Not embarrassing at all.

If people are too polite to ever set me straight when I talk nonsense, then it's difficult to trust them.

This expresses the way I see the matter too. If I'm wrong, I want to know why, and I owe others the same respect.

Challenges in a discussion don't have to be phrased impolitely. Ken's example of the blowtorch and the gas can is a hilarious example of how preposterous an indirect approach can be, and cultural differences surely play a role in how such situations are handled.

I tried to think of examples of situations that fit the opening post in which I wouldn't consider it appropriate to speak up and could not think of very many. Perhaps if I know the speaker has recently suffered a nervous breakdown and is in a fragile mental state. Or perhaps the expert's child is listening in and I know that the expert is going through a messy divorce.

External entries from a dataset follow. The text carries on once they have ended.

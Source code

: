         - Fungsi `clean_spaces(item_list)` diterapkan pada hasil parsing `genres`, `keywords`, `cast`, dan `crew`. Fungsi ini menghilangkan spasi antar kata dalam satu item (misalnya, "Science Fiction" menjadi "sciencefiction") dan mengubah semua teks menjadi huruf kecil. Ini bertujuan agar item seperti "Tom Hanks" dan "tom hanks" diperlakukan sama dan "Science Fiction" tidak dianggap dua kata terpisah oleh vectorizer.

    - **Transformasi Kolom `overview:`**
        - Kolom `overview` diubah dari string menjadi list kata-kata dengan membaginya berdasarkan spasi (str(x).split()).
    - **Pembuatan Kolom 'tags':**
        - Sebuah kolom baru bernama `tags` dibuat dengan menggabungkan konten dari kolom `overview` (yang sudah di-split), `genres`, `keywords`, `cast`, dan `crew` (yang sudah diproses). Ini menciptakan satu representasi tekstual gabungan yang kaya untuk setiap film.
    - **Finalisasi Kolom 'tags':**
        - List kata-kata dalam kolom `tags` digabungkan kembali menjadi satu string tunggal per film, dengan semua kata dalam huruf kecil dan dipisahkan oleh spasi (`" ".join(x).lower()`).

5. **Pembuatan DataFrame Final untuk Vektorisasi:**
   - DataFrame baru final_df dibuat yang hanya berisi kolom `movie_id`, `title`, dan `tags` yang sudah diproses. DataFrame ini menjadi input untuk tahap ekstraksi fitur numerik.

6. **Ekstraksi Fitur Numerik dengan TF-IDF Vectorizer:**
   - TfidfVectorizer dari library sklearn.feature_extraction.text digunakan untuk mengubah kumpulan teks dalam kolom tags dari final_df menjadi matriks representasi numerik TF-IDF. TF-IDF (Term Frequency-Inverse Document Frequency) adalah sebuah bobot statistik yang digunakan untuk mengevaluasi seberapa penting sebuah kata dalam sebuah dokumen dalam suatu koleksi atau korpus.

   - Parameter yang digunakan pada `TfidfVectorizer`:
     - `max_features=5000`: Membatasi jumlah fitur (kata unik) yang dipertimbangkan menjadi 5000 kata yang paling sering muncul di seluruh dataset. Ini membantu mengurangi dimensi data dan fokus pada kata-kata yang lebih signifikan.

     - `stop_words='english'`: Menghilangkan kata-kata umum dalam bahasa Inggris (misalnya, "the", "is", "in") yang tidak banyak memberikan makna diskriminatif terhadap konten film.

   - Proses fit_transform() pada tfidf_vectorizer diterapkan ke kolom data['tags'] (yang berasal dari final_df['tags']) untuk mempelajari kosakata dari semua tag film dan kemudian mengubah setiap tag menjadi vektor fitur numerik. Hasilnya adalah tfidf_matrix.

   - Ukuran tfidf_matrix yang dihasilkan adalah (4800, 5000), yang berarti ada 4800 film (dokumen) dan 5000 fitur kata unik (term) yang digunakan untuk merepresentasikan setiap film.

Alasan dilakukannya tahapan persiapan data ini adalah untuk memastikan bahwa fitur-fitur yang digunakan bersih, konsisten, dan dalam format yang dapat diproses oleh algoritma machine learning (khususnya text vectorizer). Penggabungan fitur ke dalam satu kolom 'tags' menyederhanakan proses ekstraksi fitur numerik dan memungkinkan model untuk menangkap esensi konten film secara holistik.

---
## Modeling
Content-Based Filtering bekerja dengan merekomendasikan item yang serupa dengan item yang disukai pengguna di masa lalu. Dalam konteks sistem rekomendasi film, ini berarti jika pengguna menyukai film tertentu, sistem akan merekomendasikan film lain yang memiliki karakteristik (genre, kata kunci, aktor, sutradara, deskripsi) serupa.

I remember an incident as an undergraduate where my physics professor was an elderly man (to my eyes at that time), very formal, and very well known in his field. At a lecture early in the semester, one of his assistants -- an intense young man from an eastern European country -- shouted "No!" The assistant then rushed to the stage, erased what the professor had just written, and quickly put up several different equations.

The professor never lost his poise but launched into a very interesting discussion with the assistant over subtleties that I for one would most certainly have missed otherwise. I have no way of knowing what happened after the lecture, but the incident was not repeated.